What you need to do> Once the line containing "要不他先和沈哥哥打一架？" is found in the records below, return it and each following line exactly, up to and including the line containing "发表于 2022-1-12 12:33", and nothing else.

Excerpts from a dataset:
________________________

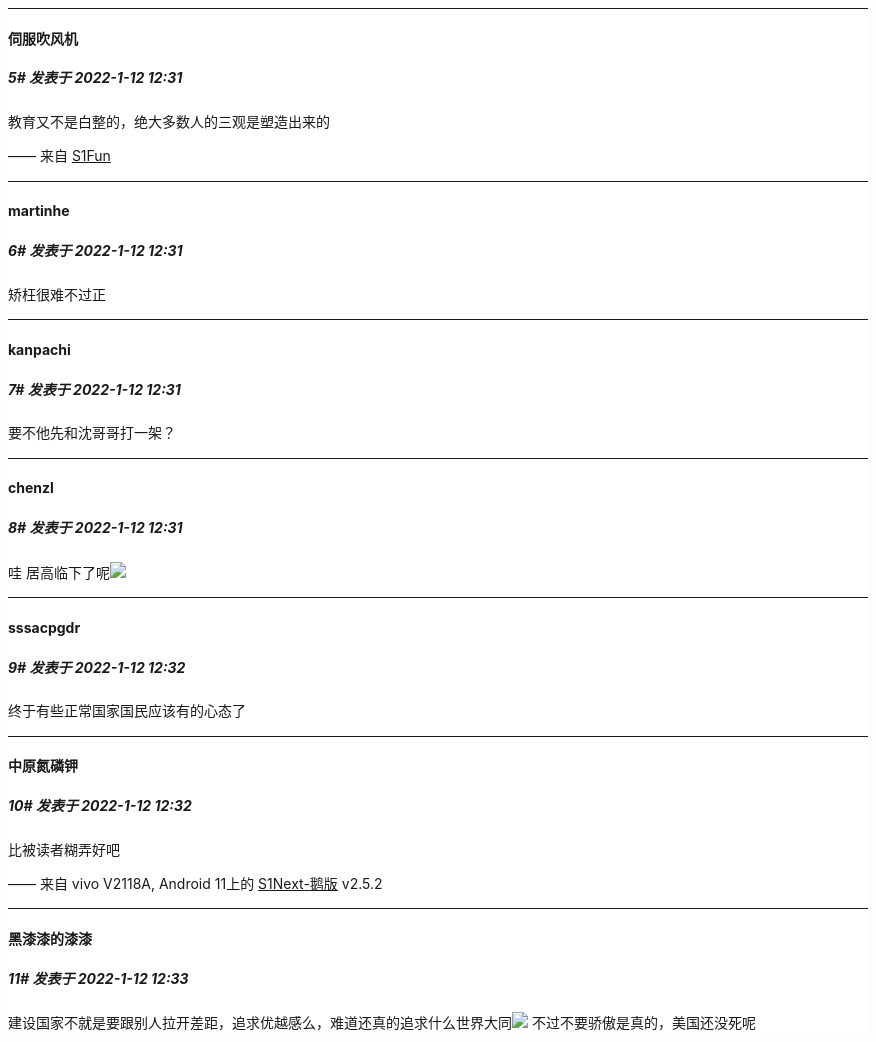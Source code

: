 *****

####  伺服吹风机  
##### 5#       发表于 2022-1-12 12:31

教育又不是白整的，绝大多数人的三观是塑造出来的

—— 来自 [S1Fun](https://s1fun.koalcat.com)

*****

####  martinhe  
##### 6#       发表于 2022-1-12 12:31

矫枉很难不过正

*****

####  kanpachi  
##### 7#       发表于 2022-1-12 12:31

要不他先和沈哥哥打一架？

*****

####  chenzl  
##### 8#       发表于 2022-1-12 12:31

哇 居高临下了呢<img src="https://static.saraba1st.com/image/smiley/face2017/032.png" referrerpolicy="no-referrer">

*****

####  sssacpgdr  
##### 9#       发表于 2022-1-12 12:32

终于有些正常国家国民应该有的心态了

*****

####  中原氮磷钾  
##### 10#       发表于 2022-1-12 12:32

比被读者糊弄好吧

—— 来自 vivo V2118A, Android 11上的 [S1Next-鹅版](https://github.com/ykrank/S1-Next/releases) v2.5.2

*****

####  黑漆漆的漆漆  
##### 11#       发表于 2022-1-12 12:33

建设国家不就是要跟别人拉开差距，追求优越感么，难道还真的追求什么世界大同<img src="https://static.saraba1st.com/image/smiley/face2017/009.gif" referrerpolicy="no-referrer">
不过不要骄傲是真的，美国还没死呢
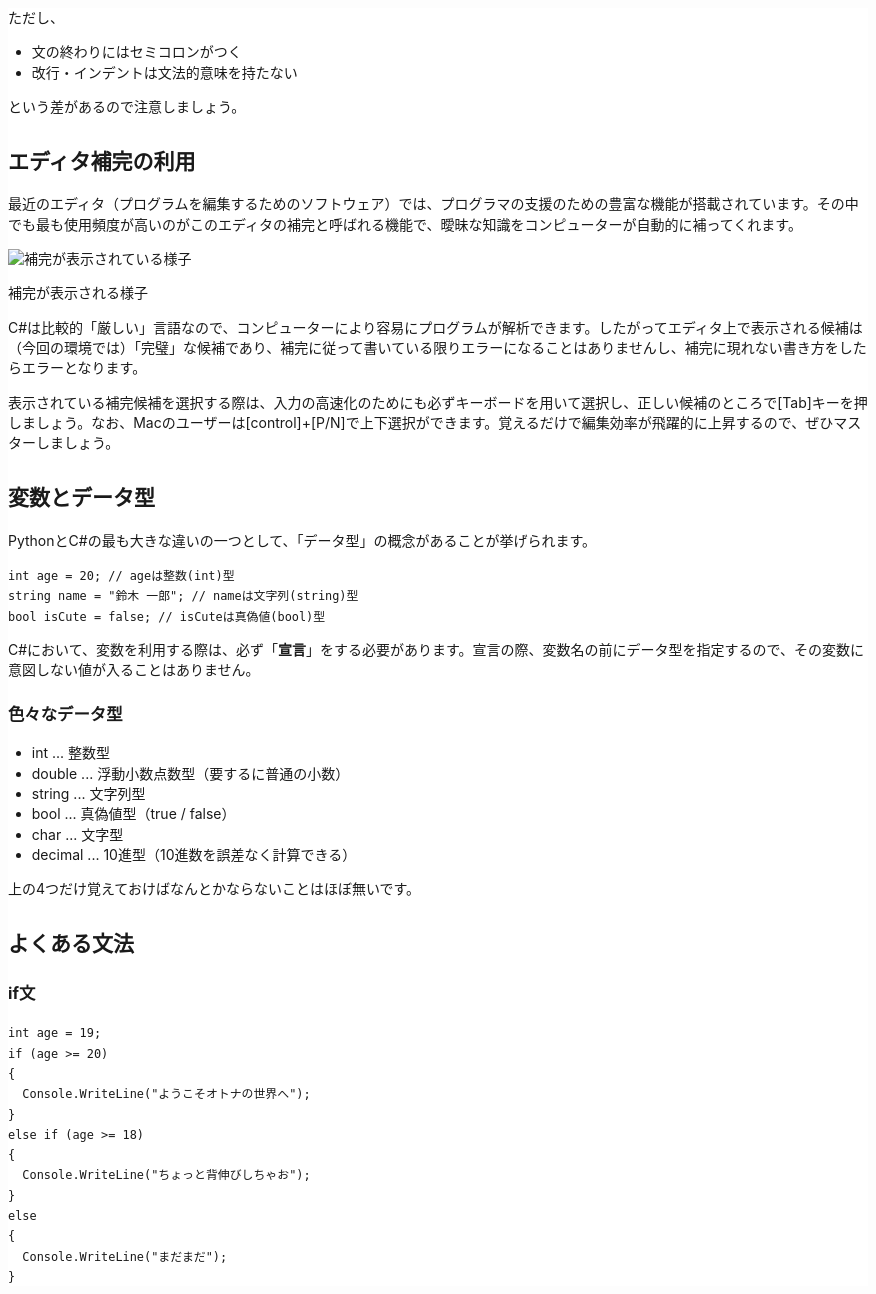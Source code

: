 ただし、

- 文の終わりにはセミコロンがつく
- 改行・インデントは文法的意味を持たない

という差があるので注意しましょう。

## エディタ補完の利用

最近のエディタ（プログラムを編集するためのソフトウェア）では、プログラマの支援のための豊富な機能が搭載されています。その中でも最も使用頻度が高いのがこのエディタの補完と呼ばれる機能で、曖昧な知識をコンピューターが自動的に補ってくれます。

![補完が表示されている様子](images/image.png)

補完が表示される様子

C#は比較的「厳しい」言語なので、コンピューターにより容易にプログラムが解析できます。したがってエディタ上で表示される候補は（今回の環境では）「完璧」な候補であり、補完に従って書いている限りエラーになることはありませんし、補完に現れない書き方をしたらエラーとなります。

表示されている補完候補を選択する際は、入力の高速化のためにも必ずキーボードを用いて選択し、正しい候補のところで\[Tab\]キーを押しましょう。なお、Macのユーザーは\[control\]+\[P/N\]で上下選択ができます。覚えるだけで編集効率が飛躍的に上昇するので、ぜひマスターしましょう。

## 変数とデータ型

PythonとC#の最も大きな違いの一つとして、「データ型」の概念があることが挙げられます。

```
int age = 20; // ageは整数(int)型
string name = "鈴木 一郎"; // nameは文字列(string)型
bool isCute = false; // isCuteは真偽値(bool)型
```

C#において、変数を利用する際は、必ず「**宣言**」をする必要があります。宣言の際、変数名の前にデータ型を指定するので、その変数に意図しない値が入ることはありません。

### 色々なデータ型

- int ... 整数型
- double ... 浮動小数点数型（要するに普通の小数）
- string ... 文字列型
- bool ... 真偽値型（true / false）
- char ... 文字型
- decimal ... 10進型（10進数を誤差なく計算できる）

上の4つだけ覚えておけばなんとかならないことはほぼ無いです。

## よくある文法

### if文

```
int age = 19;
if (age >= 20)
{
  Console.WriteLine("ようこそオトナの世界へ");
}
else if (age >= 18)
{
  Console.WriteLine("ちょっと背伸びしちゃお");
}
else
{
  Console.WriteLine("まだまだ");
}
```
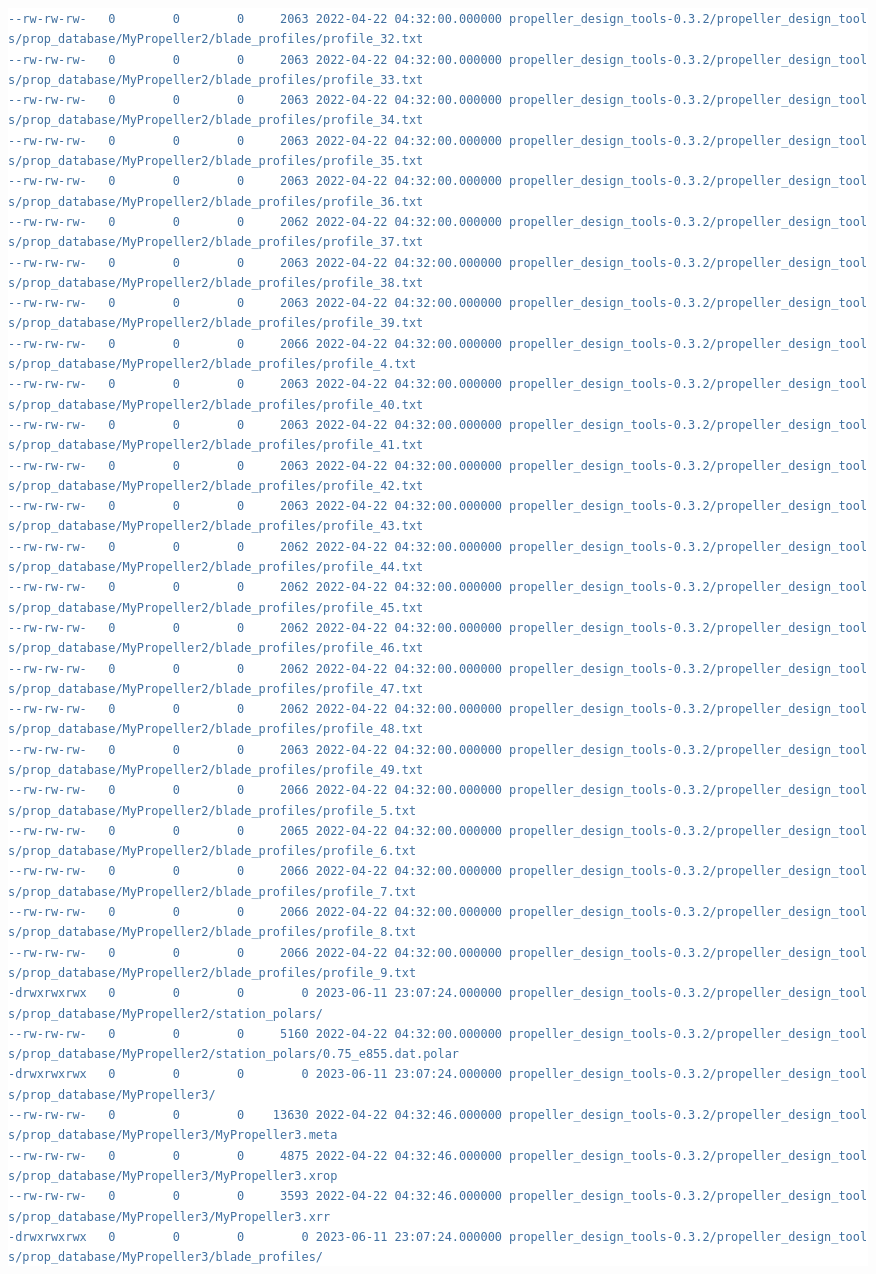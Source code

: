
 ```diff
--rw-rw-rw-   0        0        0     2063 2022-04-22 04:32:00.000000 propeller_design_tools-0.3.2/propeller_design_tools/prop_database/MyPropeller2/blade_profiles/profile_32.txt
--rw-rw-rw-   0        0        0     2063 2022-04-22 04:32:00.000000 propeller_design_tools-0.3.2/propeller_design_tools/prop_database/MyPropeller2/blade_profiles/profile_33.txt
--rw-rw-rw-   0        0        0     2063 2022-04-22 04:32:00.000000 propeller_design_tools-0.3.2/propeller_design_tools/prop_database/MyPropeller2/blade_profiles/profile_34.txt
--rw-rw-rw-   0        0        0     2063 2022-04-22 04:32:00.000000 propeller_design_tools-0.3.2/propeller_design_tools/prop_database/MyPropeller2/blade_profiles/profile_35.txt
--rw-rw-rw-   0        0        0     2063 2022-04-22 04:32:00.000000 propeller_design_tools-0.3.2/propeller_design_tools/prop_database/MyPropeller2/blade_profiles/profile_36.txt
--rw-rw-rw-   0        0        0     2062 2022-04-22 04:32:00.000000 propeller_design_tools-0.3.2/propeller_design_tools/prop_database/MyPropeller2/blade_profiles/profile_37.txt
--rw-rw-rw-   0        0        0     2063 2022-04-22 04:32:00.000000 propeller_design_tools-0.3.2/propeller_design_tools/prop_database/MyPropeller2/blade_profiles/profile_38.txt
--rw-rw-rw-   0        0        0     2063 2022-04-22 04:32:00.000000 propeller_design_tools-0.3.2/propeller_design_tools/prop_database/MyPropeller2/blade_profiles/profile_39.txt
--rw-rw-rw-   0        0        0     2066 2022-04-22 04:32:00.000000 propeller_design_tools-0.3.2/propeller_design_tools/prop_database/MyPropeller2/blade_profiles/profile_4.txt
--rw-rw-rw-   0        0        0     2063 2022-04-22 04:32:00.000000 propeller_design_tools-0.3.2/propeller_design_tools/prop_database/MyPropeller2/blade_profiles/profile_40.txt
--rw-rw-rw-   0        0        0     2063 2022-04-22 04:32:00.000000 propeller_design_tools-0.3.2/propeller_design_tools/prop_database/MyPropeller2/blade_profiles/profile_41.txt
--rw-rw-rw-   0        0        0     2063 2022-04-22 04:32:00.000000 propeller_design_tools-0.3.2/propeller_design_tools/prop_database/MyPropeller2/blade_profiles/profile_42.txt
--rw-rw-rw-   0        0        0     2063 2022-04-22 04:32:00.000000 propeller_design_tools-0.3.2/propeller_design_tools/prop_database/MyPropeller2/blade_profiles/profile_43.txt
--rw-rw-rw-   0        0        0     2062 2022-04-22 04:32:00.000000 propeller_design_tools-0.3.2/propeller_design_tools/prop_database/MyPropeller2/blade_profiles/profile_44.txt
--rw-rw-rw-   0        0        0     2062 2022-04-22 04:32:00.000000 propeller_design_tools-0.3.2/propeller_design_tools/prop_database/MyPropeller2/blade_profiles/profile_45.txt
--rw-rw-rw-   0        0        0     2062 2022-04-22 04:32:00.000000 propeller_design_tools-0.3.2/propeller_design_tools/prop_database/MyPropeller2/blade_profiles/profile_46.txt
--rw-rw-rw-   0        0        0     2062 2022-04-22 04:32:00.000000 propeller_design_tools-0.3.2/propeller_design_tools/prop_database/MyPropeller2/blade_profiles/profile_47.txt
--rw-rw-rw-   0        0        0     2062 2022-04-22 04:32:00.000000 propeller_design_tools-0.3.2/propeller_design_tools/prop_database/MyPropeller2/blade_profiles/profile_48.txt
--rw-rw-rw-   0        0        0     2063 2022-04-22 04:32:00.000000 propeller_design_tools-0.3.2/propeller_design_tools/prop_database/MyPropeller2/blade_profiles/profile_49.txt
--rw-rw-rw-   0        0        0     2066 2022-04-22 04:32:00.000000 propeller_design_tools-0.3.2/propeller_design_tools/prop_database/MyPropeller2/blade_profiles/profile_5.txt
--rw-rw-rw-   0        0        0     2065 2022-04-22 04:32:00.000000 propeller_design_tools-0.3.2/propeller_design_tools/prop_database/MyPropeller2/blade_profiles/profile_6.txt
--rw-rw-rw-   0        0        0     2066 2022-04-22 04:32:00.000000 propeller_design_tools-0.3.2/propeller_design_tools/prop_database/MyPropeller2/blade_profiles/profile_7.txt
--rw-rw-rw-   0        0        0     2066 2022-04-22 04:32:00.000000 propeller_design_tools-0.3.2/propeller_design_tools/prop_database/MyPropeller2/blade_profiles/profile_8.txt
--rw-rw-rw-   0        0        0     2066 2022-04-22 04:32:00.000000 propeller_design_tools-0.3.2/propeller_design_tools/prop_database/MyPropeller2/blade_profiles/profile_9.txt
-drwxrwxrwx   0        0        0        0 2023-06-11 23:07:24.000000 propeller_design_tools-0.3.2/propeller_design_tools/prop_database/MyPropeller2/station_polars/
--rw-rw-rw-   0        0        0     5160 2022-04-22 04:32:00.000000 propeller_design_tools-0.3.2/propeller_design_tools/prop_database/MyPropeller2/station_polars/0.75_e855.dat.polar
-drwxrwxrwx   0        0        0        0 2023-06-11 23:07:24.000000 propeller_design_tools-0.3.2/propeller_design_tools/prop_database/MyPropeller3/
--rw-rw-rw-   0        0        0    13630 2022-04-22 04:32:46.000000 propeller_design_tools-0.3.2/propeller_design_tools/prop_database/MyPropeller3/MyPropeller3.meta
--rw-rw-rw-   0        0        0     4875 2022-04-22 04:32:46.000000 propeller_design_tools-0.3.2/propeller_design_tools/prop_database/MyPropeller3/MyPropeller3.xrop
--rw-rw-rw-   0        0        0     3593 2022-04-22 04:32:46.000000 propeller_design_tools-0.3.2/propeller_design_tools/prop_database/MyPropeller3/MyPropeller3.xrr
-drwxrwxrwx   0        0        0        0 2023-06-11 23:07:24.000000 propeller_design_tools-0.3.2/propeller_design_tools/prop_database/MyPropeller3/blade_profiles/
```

________________________

Answer for this exercise>
要不他先和沈哥哥打一架？

*****

####  chenzl  
##### 8#       发表于 2022-1-12 12:31

哇 居高临下了呢<img src="https://static.saraba1st.com/image/smiley/face2017/032.png" referrerpolicy="no-referrer">

*****

####  sssacpgdr  
##### 9#       发表于 2022-1-12 12:32

终于有些正常国家国民应该有的心态了

*****

####  中原氮磷钾  
##### 10#       发表于 2022-1-12 12:32

比被读者糊弄好吧

—— 来自 vivo V2118A, Android 11上的 [S1Next-鹅版](https://github.com/ykrank/S1-Next/releases) v2.5.2

*****

####  黑漆漆的漆漆  
##### 11#       发表于 2022-1-12 12:33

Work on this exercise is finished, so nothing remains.